## Work request
Each record below must be returned exactly, with no line left out.

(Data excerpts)
⁂
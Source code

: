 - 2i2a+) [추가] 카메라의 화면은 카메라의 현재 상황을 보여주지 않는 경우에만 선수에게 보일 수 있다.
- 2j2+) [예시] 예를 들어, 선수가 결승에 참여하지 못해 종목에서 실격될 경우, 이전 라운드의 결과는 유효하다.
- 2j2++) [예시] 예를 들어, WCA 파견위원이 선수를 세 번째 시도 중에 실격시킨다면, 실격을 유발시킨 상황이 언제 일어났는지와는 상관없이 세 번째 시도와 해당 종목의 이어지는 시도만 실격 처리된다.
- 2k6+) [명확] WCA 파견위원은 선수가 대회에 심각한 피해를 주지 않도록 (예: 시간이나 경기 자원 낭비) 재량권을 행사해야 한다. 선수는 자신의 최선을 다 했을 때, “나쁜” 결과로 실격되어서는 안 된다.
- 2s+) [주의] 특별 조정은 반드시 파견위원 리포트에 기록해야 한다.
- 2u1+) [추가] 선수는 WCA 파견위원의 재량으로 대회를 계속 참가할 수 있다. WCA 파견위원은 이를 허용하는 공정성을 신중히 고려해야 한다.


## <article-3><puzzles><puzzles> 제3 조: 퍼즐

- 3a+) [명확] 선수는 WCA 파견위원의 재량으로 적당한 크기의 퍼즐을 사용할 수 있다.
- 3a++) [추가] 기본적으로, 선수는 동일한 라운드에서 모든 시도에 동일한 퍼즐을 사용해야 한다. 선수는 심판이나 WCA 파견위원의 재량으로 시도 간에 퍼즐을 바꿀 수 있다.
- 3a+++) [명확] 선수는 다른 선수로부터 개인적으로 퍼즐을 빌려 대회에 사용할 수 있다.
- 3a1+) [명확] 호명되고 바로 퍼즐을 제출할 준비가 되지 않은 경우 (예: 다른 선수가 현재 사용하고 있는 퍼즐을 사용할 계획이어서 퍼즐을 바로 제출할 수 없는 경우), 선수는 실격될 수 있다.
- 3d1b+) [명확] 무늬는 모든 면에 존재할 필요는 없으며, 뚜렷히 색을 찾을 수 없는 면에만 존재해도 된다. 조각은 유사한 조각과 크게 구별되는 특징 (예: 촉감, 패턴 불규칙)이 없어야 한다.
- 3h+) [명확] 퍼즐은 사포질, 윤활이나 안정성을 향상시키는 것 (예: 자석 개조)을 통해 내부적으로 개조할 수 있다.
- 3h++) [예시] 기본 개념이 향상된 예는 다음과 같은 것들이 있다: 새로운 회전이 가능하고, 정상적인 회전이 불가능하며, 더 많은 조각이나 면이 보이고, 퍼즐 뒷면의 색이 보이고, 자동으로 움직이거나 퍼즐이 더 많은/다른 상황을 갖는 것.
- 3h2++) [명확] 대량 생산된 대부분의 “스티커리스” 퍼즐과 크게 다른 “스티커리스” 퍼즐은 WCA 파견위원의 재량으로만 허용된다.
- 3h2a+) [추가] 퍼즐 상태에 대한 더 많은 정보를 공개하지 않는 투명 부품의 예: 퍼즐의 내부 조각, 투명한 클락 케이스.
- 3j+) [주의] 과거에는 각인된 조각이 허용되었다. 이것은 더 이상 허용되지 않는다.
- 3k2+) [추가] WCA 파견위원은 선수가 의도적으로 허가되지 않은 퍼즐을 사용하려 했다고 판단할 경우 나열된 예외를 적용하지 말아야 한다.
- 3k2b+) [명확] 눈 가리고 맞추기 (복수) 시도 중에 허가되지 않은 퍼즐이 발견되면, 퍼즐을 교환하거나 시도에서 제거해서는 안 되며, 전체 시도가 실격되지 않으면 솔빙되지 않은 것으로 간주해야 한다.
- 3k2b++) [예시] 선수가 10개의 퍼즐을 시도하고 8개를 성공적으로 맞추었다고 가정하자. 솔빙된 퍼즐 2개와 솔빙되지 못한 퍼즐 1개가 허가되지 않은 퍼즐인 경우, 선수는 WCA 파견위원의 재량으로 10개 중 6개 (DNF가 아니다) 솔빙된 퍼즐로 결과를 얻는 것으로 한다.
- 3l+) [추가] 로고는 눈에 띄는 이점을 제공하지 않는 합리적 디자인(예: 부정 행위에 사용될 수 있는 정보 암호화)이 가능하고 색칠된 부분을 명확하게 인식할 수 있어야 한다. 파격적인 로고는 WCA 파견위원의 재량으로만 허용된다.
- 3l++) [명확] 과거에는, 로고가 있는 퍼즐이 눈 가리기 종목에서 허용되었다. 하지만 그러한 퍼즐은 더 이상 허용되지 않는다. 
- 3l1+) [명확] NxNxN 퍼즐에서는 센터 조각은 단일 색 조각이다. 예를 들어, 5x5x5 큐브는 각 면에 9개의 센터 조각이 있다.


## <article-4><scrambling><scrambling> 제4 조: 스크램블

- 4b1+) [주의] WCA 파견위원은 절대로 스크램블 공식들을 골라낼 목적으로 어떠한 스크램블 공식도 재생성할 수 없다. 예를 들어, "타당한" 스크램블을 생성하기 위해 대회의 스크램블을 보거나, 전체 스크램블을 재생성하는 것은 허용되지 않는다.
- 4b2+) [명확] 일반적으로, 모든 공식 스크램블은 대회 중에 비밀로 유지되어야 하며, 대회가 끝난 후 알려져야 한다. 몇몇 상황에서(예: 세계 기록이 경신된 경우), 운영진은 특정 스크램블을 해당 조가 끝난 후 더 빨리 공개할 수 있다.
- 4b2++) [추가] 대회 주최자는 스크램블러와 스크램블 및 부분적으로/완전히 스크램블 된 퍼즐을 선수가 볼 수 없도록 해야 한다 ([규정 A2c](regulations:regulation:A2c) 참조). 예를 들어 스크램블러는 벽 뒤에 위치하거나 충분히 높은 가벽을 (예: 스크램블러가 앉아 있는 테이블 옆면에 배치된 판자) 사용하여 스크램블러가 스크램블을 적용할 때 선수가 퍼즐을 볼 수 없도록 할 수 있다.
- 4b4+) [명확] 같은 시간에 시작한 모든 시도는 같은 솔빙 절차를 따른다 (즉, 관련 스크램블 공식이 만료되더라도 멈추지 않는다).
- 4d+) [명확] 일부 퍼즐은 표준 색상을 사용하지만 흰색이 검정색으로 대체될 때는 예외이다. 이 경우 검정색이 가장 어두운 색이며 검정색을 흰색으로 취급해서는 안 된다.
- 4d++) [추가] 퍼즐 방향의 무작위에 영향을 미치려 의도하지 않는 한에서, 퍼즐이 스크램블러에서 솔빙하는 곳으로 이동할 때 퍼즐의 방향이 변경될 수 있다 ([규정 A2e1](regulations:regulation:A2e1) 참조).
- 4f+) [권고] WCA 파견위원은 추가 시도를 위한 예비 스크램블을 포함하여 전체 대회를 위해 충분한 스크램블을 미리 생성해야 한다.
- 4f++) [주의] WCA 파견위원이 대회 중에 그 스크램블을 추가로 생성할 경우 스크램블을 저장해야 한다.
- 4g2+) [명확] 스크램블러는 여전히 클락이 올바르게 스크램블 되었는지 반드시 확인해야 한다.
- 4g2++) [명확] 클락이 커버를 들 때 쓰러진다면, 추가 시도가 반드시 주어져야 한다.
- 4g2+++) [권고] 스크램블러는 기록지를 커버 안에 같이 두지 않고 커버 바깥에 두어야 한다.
⁂
## Output below
Source code

: - 2i2a+) [추가] 카메라의 화면은 카메라의 현재 상황을 보여주지 않는 경우에만 선수에게 보일 수 있다.
- 2j2+) [예시] 예를 들어, 선수가 결승에 참여하지 못해 종목에서 실격될 경우, 이전 라운드의 결과는 유효하다.
- 2j2++) [예시] 예를 들어, WCA 파견위원이 선수를 세 번째 시도 중에 실격시킨다면, 실격을 유발시킨 상황이 언제 일어났는지와는 상관없이 세 번째 시도와 해당 종목의 이어지는 시도만 실격 처리된다.
- 2k6+) [명확] WCA 파견위원은 선수가 대회에 심각한 피해를 주지 않도록 (예: 시간이나 경기 자원 낭비) 재량권을 행사해야 한다. 선수는 자신의 최선을 다 했을 때, “나쁜” 결과로 실격되어서는 안 된다.
- 2s+) [주의] 특별 조정은 반드시 파견위원 리포트에 기록해야 한다.
- 2u1+) [추가] 선수는 WCA 파견위원의 재량으로 대회를 계속 참가할 수 있다. WCA 파견위원은 이를 허용하는 공정성을 신중히 고려해야 한다.


## <article-3><puzzles><puzzles> 제3 조: 퍼즐

- 3a+) [명확] 선수는 WCA 파견위원의 재량으로 적당한 크기의 퍼즐을 사용할 수 있다.
- 3a++) [추가] 기본적으로, 선수는 동일한 라운드에서 모든 시도에 동일한 퍼즐을 사용해야 한다. 선수는 심판이나 WCA 파견위원의 재량으로 시도 간에 퍼즐을 바꿀 수 있다.
- 3a+++) [명확] 선수는 다른 선수로부터 개인적으로 퍼즐을 빌려 대회에 사용할 수 있다.
- 3a1+) [명확] 호명되고 바로 퍼즐을 제출할 준비가 되지 않은 경우 (예: 다른 선수가 현재 사용하고 있는 퍼즐을 사용할 계획이어서 퍼즐을 바로 제출할 수 없는 경우), 선수는 실격될 수 있다.
- 3d1b+) [명확] 무늬는 모든 면에 존재할 필요는 없으며, 뚜렷히 색을 찾을 수 없는 면에만 존재해도 된다. 조각은 유사한 조각과 크게 구별되는 특징 (예: 촉감, 패턴 불규칙)이 없어야 한다.
- 3h+) [명확] 퍼즐은 사포질, 윤활이나 안정성을 향상시키는 것 (예: 자석 개조)을 통해 내부적으로 개조할 수 있다.
- 3h++) [예시] 기본 개념이 향상된 예는 다음과 같은 것들이 있다: 새로운 회전이 가능하고, 정상적인 회전이 불가능하며, 더 많은 조각이나 면이 보이고, 퍼즐 뒷면의 색이 보이고, 자동으로 움직이거나 퍼즐이 더 많은/다른 상황을 갖는 것.
- 3h2++) [명확] 대량 생산된 대부분의 “스티커리스” 퍼즐과 크게 다른 “스티커리스” 퍼즐은 WCA 파견위원의 재량으로만 허용된다.
- 3h2a+) [추가] 퍼즐 상태에 대한 더 많은 정보를 공개하지 않는 투명 부품의 예: 퍼즐의 내부 조각, 투명한 클락 케이스.
- 3j+) [주의] 과거에는 각인된 조각이 허용되었다. 이것은 더 이상 허용되지 않는다.
- 3k2+) [추가] WCA 파견위원은 선수가 의도적으로 허가되지 않은 퍼즐을 사용하려 했다고 판단할 경우 나열된 예외를 적용하지 말아야 한다.
- 3k2b+) [명확] 눈 가리고 맞추기 (복수) 시도 중에 허가되지 않은 퍼즐이 발견되면, 퍼즐을 교환하거나 시도에서 제거해서는 안 되며, 전체 시도가 실격되지 않으면 솔빙되지 않은 것으로 간주해야 한다.
- 3k2b++) [예시] 선수가 10개의 퍼즐을 시도하고 8개를 성공적으로 맞추었다고 가정하자. 솔빙된 퍼즐 2개와 솔빙되지 못한 퍼즐 1개가 허가되지 않은 퍼즐인 경우, 선수는 WCA 파견위원의 재량으로 10개 중 6개 (DNF가 아니다) 솔빙된 퍼즐로 결과를 얻는 것으로 한다.
- 3l+) [추가] 로고는 눈에 띄는 이점을 제공하지 않는 합리적 디자인(예: 부정 행위에 사용될 수 있는 정보 암호화)이 가능하고 색칠된 부분을 명확하게 인식할 수 있어야 한다. 파격적인 로고는 WCA 파견위원의 재량으로만 허용된다.
- 3l++) [명확] 과거에는, 로고가 있는 퍼즐이 눈 가리기 종목에서 허용되었다. 하지만 그러한 퍼즐은 더 이상 허용되지 않는다. 
- 3l1+) [명확] NxNxN 퍼즐에서는 센터 조각은 단일 색 조각이다. 예를 들어, 5x5x5 큐브는 각 면에 9개의 센터 조각이 있다.


## <article-4><scrambling><scrambling> 제4 조: 스크램블

- 4b1+) [주의] WCA 파견위원은 절대로 스크램블 공식들을 골라낼 목적으로 어떠한 스크램블 공식도 재생성할 수 없다. 예를 들어, "타당한" 스크램블을 생성하기 위해 대회의 스크램블을 보거나, 전체 스크램블을 재생성하는 것은 허용되지 않는다.
- 4b2+) [명확] 일반적으로, 모든 공식 스크램블은 대회 중에 비밀로 유지되어야 하며, 대회가 끝난 후 알려져야 한다. 몇몇 상황에서(예: 세계 기록이 경신된 경우), 운영진은 특정 스크램블을 해당 조가 끝난 후 더 빨리 공개할 수 있다.
- 4b2++) [추가] 대회 주최자는 스크램블러와 스크램블 및 부분적으로/완전히 스크램블 된 퍼즐을 선수가 볼 수 없도록 해야 한다 ([규정 A2c](regulations:regulation:A2c) 참조). 예를 들어 스크램블러는 벽 뒤에 위치하거나 충분히 높은 가벽을 (예: 스크램블러가 앉아 있는 테이블 옆면에 배치된 판자) 사용하여 스크램블러가 스크램블을 적용할 때 선수가 퍼즐을 볼 수 없도록 할 수 있다.
- 4b4+) [명확] 같은 시간에 시작한 모든 시도는 같은 솔빙 절차를 따른다 (즉, 관련 스크램블 공식이 만료되더라도 멈추지 않는다).
- 4d+) [명확] 일부 퍼즐은 표준 색상을 사용하지만 흰색이 검정색으로 대체될 때는 예외이다. 이 경우 검정색이 가장 어두운 색이며 검정색을 흰색으로 취급해서는 안 된다.
- 4d++) [추가] 퍼즐 방향의 무작위에 영향을 미치려 의도하지 않는 한에서, 퍼즐이 스크램블러에서 솔빙하는 곳으로 이동할 때 퍼즐의 방향이 변경될 수 있다 ([규정 A2e1](regulations:regulation:A2e1) 참조).
- 4f+) [권고] WCA 파견위원은 추가 시도를 위한 예비 스크램블을 포함하여 전체 대회를 위해 충분한 스크램블을 미리 생성해야 한다.
- 4f++) [주의] WCA 파견위원이 대회 중에 그 스크램블을 추가로 생성할 경우 스크램블을 저장해야 한다.
- 4g2+) [명확] 스크램블러는 여전히 클락이 올바르게 스크램블 되었는지 반드시 확인해야 한다.
- 4g2++) [명확] 클락이 커버를 들 때 쓰러진다면, 추가 시도가 반드시 주어져야 한다.
- 4g2+++) [권고] 스크램블러는 기록지를 커버 안에 같이 두지 않고 커버 바깥에 두어야 한다.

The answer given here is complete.